Whenever a picture appears in the data, skip it and write out all other material exactly.

▶ **Dataset records**
┏━━

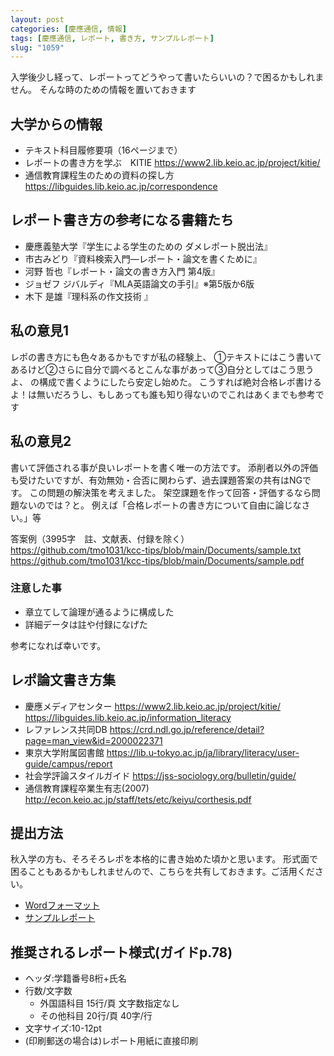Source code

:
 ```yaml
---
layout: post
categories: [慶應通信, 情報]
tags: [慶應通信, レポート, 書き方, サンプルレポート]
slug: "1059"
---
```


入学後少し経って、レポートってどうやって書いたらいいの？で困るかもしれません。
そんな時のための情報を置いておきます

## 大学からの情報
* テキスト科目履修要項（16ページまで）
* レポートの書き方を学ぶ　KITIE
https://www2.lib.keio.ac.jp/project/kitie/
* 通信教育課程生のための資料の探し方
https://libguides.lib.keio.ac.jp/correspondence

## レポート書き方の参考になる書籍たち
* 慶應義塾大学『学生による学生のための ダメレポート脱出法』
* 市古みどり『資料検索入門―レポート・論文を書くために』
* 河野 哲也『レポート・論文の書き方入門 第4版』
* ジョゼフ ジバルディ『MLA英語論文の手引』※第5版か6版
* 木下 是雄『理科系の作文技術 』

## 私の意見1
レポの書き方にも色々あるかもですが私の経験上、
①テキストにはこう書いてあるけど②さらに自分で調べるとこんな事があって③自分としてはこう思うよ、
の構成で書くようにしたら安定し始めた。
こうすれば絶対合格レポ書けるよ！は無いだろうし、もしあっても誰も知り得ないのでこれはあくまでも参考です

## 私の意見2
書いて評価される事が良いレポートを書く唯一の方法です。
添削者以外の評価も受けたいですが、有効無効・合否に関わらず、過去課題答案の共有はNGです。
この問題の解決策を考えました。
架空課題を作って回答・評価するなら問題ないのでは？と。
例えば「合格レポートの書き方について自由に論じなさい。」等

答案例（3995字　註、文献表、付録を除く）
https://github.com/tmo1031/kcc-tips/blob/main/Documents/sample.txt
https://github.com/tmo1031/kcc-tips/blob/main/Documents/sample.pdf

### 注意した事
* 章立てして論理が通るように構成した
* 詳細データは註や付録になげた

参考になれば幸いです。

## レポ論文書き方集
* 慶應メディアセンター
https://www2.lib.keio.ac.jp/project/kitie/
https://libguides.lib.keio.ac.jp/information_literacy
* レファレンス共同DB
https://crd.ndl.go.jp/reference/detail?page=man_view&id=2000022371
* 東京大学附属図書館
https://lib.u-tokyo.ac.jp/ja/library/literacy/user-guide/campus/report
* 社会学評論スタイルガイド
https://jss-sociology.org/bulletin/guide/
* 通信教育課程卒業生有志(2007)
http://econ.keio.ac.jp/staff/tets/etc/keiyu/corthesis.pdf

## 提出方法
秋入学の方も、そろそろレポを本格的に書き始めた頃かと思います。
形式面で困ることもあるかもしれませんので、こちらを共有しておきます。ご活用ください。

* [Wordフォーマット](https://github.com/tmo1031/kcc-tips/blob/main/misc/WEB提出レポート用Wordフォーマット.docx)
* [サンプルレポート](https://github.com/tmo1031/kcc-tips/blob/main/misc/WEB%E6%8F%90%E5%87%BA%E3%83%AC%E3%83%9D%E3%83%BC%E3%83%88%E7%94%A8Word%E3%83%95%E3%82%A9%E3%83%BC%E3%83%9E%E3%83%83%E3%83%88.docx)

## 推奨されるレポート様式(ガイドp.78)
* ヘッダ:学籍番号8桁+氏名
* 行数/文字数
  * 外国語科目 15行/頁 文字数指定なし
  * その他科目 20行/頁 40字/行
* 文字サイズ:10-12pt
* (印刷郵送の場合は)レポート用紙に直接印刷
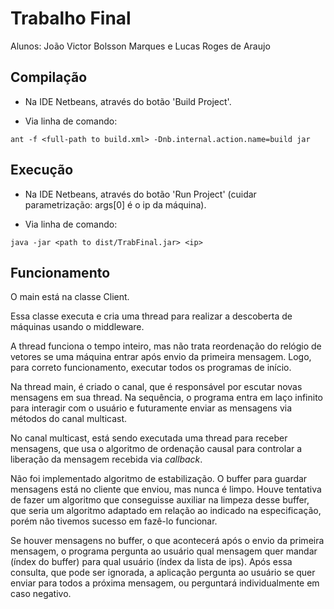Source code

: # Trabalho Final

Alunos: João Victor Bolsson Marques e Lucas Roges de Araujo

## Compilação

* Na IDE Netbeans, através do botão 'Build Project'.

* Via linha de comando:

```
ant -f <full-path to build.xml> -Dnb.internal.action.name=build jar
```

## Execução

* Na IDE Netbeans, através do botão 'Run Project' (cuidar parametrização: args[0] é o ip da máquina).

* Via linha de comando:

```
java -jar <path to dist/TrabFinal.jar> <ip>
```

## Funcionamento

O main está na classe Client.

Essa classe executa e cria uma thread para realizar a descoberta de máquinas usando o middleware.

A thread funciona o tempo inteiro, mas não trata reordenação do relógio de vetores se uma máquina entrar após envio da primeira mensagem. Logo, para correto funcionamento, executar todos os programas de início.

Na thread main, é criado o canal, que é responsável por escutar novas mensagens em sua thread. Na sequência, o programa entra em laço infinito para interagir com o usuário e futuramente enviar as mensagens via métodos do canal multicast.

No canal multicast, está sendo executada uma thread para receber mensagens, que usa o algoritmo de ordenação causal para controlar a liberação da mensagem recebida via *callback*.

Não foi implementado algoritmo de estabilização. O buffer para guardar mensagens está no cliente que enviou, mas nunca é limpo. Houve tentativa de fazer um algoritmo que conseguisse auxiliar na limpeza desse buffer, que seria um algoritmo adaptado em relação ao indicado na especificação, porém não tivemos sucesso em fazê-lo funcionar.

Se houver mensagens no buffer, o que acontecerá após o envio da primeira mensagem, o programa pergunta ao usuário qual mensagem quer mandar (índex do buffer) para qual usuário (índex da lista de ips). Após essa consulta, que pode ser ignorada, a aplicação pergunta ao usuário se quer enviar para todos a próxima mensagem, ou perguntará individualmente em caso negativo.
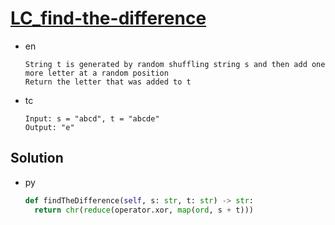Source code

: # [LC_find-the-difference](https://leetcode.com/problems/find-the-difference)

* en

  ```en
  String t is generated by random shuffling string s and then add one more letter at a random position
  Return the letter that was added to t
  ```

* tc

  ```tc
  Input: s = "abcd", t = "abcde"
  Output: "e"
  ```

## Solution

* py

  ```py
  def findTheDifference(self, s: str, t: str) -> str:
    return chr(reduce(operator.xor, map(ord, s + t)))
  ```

┗━━

▶ **Exercise answer**
Source code

:
 ```yaml
---
layout: post
categories: [慶應通信, 情報]
tags: [慶應通信, レポート, 書き方, サンプルレポート]
slug: "1059"
---
```


入学後少し経って、レポートってどうやって書いたらいいの？で困るかもしれません。
そんな時のための情報を置いておきます

## 大学からの情報
* テキスト科目履修要項（16ページまで）
* レポートの書き方を学ぶ　KITIE
https://www2.lib.keio.ac.jp/project/kitie/
* 通信教育課程生のための資料の探し方
https://libguides.lib.keio.ac.jp/correspondence

## レポート書き方の参考になる書籍たち
* 慶應義塾大学『学生による学生のための ダメレポート脱出法』
* 市古みどり『資料検索入門―レポート・論文を書くために』
* 河野 哲也『レポート・論文の書き方入門 第4版』
* ジョゼフ ジバルディ『MLA英語論文の手引』※第5版か6版
* 木下 是雄『理科系の作文技術 』

## 私の意見1
レポの書き方にも色々あるかもですが私の経験上、
①テキストにはこう書いてあるけど②さらに自分で調べるとこんな事があって③自分としてはこう思うよ、
の構成で書くようにしたら安定し始めた。
こうすれば絶対合格レポ書けるよ！は無いだろうし、もしあっても誰も知り得ないのでこれはあくまでも参考です

## 私の意見2
書いて評価される事が良いレポートを書く唯一の方法です。
添削者以外の評価も受けたいですが、有効無効・合否に関わらず、過去課題答案の共有はNGです。
この問題の解決策を考えました。
架空課題を作って回答・評価するなら問題ないのでは？と。
例えば「合格レポートの書き方について自由に論じなさい。」等

答案例（3995字　註、文献表、付録を除く）
https://github.com/tmo1031/kcc-tips/blob/main/Documents/sample.txt
https://github.com/tmo1031/kcc-tips/blob/main/Documents/sample.pdf

### 注意した事
* 章立てして論理が通るように構成した
* 詳細データは註や付録になげた

参考になれば幸いです。

## レポ論文書き方集
* 慶應メディアセンター
https://www2.lib.keio.ac.jp/project/kitie/
https://libguides.lib.keio.ac.jp/information_literacy
* レファレンス共同DB
https://crd.ndl.go.jp/reference/detail?page=man_view&id=2000022371
* 東京大学附属図書館
https://lib.u-tokyo.ac.jp/ja/library/literacy/user-guide/campus/report
* 社会学評論スタイルガイド
https://jss-sociology.org/bulletin/guide/
* 通信教育課程卒業生有志(2007)
http://econ.keio.ac.jp/staff/tets/etc/keiyu/corthesis.pdf

## 提出方法
秋入学の方も、そろそろレポを本格的に書き始めた頃かと思います。
形式面で困ることもあるかもしれませんので、こちらを共有しておきます。ご活用ください。

* [Wordフォーマット](https://github.com/tmo1031/kcc-tips/blob/main/misc/WEB提出レポート用Wordフォーマット.docx)
* [サンプルレポート](https://github.com/tmo1031/kcc-tips/blob/main/misc/WEB%E6%8F%90%E5%87%BA%E3%83%AC%E3%83%9D%E3%83%BC%E3%83%88%E7%94%A8Word%E3%83%95%E3%82%A9%E3%83%BC%E3%83%9E%E3%83%83%E3%83%88.docx)

## 推奨されるレポート様式(ガイドp.78)
* ヘッダ:学籍番号8桁+氏名
* 行数/文字数
  * 外国語科目 15行/頁 文字数指定なし
  * その他科目 20行/頁 40字/行
* 文字サイズ:10-12pt
* (印刷郵送の場合は)レポート用紙に直接印刷
Source code

: # Trabalho Final

Alunos: João Victor Bolsson Marques e Lucas Roges de Araujo

## Compilação

* Na IDE Netbeans, através do botão 'Build Project'.

* Via linha de comando:

```
ant -f <full-path to build.xml> -Dnb.internal.action.name=build jar
```

## Execução

* Na IDE Netbeans, através do botão 'Run Project' (cuidar parametrização: args[0] é o ip da máquina).

* Via linha de comando:

```
java -jar <path to dist/TrabFinal.jar> <ip>
```

## Funcionamento

O main está na classe Client.

Essa classe executa e cria uma thread para realizar a descoberta de máquinas usando o middleware.

A thread funciona o tempo inteiro, mas não trata reordenação do relógio de vetores se uma máquina entrar após envio da primeira mensagem. Logo, para correto funcionamento, executar todos os programas de início.

Na thread main, é criado o canal, que é responsável por escutar novas mensagens em sua thread. Na sequência, o programa entra em laço infinito para interagir com o usuário e futuramente enviar as mensagens via métodos do canal multicast.

No canal multicast, está sendo executada uma thread para receber mensagens, que usa o algoritmo de ordenação causal para controlar a liberação da mensagem recebida via *callback*.

Não foi implementado algoritmo de estabilização. O buffer para guardar mensagens está no cliente que enviou, mas nunca é limpo. Houve tentativa de fazer um algoritmo que conseguisse auxiliar na limpeza desse buffer, que seria um algoritmo adaptado em relação ao indicado na especificação, porém não tivemos sucesso em fazê-lo funcionar.

Se houver mensagens no buffer, o que acontecerá após o envio da primeira mensagem, o programa pergunta ao usuário qual mensagem quer mandar (índex do buffer) para qual usuário (índex da lista de ips). Após essa consulta, que pode ser ignorada, a aplicação pergunta ao usuário se quer enviar para todos a próxima mensagem, ou perguntará individualmente em caso negativo.
Source code

: # [LC_find-the-difference](https://leetcode.com/problems/find-the-difference)

* en

  ```en
  String t is generated by random shuffling string s and then add one more letter at a random position
  Return the letter that was added to t
  ```

* tc

  ```tc
  Input: s = "abcd", t = "abcde"
  Output: "e"
  ```

## Solution

* py

  ```py
  def findTheDifference(self, s: str, t: str) -> str:
    return chr(reduce(operator.xor, map(ord, s + t)))
  ```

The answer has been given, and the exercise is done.